Avis de Adam Craponne : "Où l’on parle des Ligonnès et des Chambrun"
L’ouvrage est sous-titré "Les notables de Lozère du XVIIIe siècle à nos jours" et le lecteur qui n’a pas lu Un commandant bleu horizon : souvenirs de Bernard de Ligonnès 1914-1917 y apprendra que les ascendants du médiatique Xavier Dupont de Ligonnès (soupçonné d'avoir tué sa femme et ses quatre enfants dans la nuit du 3 avril 2011 à Nantes) se trouvent en Lozère. Un des parents de ce dernier, après avoir dirigé le Grand séminaire de Mende, devient évêque de Rodez.

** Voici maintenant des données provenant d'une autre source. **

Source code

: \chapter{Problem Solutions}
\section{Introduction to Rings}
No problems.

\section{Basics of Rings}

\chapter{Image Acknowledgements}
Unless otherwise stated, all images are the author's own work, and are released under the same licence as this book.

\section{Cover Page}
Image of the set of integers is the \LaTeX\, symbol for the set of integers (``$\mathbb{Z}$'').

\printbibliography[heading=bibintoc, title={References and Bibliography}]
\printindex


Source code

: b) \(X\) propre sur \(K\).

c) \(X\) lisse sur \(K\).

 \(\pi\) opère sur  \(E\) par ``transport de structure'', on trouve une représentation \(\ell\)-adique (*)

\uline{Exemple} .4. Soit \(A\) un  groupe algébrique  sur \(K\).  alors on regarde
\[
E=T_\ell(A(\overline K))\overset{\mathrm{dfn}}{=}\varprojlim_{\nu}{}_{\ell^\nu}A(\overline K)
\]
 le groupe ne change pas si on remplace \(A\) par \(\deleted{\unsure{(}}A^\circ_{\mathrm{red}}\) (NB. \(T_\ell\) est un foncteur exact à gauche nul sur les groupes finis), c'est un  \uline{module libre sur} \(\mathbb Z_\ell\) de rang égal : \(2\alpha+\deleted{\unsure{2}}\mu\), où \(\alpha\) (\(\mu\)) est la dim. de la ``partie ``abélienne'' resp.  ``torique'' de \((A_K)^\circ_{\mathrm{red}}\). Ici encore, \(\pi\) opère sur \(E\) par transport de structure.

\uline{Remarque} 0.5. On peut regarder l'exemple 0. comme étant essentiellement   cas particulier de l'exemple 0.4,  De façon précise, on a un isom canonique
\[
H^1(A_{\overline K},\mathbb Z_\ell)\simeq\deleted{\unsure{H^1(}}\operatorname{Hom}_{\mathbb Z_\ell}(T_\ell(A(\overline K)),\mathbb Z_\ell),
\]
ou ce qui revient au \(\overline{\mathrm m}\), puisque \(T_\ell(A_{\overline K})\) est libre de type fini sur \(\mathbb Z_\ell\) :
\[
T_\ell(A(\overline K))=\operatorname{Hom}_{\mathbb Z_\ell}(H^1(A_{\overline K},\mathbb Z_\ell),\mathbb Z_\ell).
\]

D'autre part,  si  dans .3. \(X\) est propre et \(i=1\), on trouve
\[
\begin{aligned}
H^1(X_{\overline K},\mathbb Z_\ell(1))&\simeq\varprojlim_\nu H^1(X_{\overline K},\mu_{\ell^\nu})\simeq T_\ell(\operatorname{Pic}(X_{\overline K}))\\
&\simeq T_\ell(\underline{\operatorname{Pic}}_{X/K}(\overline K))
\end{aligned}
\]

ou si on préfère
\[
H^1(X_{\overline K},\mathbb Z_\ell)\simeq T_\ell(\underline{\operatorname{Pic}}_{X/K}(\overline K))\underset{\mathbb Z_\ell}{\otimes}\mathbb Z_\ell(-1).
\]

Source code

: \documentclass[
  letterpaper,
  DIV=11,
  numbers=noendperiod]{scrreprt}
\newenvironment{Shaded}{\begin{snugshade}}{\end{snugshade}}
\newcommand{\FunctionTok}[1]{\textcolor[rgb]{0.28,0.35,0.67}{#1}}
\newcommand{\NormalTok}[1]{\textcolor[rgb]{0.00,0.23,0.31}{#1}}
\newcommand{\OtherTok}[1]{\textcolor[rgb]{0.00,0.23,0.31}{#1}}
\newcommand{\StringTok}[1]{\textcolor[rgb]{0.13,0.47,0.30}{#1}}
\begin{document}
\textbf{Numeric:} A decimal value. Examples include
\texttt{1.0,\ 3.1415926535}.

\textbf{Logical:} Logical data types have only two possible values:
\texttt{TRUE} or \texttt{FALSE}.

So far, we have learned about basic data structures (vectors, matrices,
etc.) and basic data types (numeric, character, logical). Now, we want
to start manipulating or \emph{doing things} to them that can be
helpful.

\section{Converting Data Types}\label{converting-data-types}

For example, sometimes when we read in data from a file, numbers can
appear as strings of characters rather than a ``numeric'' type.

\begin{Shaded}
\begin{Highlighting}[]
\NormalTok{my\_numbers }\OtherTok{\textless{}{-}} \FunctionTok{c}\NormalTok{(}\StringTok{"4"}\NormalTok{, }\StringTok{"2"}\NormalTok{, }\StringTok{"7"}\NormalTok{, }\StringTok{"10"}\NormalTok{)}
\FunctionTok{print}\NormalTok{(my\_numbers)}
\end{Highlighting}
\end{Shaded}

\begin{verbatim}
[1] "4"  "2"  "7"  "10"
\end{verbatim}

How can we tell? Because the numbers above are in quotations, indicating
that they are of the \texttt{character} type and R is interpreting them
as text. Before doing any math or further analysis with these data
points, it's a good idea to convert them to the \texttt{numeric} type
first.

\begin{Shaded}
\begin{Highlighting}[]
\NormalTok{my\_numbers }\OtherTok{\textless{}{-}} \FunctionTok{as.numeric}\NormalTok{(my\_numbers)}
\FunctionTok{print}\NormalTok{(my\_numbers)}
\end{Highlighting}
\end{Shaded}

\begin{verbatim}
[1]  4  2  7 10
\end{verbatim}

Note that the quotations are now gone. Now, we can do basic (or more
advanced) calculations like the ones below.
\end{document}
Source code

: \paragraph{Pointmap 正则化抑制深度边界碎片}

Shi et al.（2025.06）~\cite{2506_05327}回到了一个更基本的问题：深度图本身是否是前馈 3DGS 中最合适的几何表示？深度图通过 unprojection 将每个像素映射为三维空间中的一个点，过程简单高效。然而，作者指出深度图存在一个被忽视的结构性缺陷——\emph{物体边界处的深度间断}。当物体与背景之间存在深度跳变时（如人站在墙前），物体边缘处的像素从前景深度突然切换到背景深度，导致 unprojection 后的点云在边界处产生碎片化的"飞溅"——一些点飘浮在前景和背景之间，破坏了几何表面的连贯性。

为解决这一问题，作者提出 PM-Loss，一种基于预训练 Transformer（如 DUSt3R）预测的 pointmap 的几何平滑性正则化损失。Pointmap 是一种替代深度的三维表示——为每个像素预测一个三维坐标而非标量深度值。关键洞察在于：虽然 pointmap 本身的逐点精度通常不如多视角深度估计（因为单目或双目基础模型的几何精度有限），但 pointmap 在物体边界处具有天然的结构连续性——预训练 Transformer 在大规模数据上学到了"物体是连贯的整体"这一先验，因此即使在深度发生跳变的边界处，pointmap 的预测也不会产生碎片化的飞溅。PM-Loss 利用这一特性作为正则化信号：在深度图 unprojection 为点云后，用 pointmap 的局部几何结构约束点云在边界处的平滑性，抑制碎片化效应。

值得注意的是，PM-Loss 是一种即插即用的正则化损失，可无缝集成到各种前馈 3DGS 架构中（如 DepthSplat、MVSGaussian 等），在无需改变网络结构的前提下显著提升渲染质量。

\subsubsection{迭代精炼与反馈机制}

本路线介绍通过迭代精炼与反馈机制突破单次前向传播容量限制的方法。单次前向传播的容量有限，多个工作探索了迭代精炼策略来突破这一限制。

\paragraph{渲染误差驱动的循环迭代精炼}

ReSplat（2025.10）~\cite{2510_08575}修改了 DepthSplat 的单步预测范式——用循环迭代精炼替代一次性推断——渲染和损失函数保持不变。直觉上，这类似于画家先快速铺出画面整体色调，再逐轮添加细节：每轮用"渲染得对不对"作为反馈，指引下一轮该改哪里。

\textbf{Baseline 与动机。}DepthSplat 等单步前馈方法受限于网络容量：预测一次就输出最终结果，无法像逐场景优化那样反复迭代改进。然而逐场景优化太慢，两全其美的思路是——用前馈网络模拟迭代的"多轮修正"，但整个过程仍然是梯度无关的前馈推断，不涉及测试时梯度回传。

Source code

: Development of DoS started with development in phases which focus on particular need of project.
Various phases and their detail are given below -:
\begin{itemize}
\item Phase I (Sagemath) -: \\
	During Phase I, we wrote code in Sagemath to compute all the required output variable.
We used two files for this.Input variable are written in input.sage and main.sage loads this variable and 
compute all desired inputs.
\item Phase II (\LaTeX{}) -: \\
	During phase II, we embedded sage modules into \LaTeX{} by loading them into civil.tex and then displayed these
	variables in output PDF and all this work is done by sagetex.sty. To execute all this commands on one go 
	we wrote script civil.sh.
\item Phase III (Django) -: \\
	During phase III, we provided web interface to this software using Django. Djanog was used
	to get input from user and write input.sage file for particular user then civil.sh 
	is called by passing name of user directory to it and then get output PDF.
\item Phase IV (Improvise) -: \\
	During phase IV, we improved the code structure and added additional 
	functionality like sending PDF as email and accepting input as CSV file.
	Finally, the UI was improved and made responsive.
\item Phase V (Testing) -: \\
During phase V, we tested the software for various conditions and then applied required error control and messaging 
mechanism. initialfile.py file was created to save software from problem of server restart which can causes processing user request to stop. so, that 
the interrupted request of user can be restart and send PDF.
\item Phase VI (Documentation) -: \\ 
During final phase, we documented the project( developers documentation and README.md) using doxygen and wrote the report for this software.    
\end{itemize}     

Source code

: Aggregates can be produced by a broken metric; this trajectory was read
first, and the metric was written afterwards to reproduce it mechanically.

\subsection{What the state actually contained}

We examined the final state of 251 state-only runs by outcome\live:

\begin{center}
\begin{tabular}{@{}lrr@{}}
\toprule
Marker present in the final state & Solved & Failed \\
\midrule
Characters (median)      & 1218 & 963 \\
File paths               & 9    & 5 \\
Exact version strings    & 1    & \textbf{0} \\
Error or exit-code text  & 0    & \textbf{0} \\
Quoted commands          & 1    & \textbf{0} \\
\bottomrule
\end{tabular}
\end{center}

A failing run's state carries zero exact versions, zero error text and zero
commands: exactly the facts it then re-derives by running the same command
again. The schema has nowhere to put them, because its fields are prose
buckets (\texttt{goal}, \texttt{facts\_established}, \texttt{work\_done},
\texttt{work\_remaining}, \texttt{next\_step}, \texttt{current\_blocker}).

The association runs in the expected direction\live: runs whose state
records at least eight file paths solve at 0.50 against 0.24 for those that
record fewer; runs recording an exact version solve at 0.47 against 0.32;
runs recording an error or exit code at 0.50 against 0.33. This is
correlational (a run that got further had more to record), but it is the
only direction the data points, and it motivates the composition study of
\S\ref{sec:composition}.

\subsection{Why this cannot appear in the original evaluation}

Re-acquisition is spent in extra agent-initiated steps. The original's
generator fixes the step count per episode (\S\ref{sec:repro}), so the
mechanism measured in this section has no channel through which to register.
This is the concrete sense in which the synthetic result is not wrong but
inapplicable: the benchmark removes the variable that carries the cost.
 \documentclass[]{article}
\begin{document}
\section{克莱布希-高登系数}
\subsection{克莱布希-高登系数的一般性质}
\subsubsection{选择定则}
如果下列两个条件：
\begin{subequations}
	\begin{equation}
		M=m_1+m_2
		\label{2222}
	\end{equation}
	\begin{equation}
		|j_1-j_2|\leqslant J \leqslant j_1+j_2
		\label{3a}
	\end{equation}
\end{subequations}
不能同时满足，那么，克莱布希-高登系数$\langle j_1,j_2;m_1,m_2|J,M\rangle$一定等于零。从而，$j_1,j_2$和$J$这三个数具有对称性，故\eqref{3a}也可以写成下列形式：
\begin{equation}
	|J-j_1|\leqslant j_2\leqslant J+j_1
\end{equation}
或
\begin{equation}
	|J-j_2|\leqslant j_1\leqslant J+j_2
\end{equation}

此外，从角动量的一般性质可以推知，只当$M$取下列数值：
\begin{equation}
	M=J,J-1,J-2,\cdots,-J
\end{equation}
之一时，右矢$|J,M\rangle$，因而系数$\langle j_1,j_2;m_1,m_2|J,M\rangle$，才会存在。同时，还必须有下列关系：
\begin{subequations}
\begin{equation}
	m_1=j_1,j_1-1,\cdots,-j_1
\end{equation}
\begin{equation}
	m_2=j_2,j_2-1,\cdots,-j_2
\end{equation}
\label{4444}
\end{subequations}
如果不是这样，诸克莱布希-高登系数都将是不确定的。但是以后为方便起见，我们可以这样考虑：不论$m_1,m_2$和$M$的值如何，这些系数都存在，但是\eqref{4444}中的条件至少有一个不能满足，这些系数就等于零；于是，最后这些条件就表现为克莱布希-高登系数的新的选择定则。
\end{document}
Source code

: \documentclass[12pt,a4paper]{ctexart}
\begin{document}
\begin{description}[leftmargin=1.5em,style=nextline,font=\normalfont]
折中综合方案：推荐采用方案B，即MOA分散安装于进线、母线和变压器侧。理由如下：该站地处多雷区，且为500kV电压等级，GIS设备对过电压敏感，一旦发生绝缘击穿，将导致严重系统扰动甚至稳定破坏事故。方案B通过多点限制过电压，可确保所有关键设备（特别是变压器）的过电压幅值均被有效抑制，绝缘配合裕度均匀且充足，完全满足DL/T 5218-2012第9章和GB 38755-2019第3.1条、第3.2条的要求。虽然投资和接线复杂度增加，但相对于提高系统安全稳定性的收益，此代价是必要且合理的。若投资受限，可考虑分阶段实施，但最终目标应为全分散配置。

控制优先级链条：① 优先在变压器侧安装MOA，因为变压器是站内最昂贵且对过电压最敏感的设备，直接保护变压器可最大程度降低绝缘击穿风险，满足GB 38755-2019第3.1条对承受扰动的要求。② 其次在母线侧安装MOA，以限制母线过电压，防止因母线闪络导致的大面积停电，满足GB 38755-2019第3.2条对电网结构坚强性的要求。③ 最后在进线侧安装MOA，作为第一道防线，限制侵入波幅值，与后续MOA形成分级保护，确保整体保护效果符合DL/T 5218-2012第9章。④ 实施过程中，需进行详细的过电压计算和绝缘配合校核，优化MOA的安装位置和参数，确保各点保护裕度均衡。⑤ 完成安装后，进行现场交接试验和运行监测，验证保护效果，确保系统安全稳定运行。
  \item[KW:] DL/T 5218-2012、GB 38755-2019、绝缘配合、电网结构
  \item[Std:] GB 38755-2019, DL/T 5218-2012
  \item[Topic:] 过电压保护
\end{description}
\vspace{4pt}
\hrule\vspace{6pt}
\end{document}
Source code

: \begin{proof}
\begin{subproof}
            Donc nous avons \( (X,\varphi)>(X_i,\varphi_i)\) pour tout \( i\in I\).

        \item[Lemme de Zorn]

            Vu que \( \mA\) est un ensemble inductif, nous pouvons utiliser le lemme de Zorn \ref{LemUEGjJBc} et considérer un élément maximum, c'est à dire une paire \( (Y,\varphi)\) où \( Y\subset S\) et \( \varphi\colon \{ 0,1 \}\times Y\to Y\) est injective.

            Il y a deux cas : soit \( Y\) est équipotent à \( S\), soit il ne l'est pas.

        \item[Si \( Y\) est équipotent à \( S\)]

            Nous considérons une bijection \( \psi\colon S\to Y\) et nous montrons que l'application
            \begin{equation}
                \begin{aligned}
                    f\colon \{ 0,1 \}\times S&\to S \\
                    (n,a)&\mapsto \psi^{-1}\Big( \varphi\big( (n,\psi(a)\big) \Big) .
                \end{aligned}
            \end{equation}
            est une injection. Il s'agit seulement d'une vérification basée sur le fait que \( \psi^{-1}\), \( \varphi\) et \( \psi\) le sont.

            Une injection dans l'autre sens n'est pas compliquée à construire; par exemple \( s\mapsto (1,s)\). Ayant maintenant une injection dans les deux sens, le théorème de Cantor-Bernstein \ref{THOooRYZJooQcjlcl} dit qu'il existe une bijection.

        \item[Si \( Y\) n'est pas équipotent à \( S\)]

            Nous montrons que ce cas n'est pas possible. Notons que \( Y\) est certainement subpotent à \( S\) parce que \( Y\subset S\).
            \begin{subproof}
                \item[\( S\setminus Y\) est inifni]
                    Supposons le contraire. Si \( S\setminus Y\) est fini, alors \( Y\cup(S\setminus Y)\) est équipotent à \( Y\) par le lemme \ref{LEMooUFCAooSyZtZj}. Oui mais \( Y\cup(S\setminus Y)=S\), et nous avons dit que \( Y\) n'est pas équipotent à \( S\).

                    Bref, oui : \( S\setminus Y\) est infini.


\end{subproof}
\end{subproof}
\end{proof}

Dans ce Gévaudan, avec une forte minorité protestante, de grands notables se revendiquent longtemps haut et fort du catholicisme. Incontestablement c’est la famille de Chambrun qui a monopolisé le plus de mandats parlementaires puisque quatre de ses membres furent députés ou sénateurs du département entre 1857 et 1973 (le nombre d’années où un de Chambrun n’est pas parlementaire durant cette période se compte sur le bout des doigts d’une main). Aujourd'hui, et depuis la Révocation de l'édit de Nantes, catholiques les Chambrun sont d'ascendance calviniste et on y compte comme ancêtres le poète Aggripa d’Aubigné et Jacques Pineton de Chambrun pasteur à Nîmes au XVIe siècle.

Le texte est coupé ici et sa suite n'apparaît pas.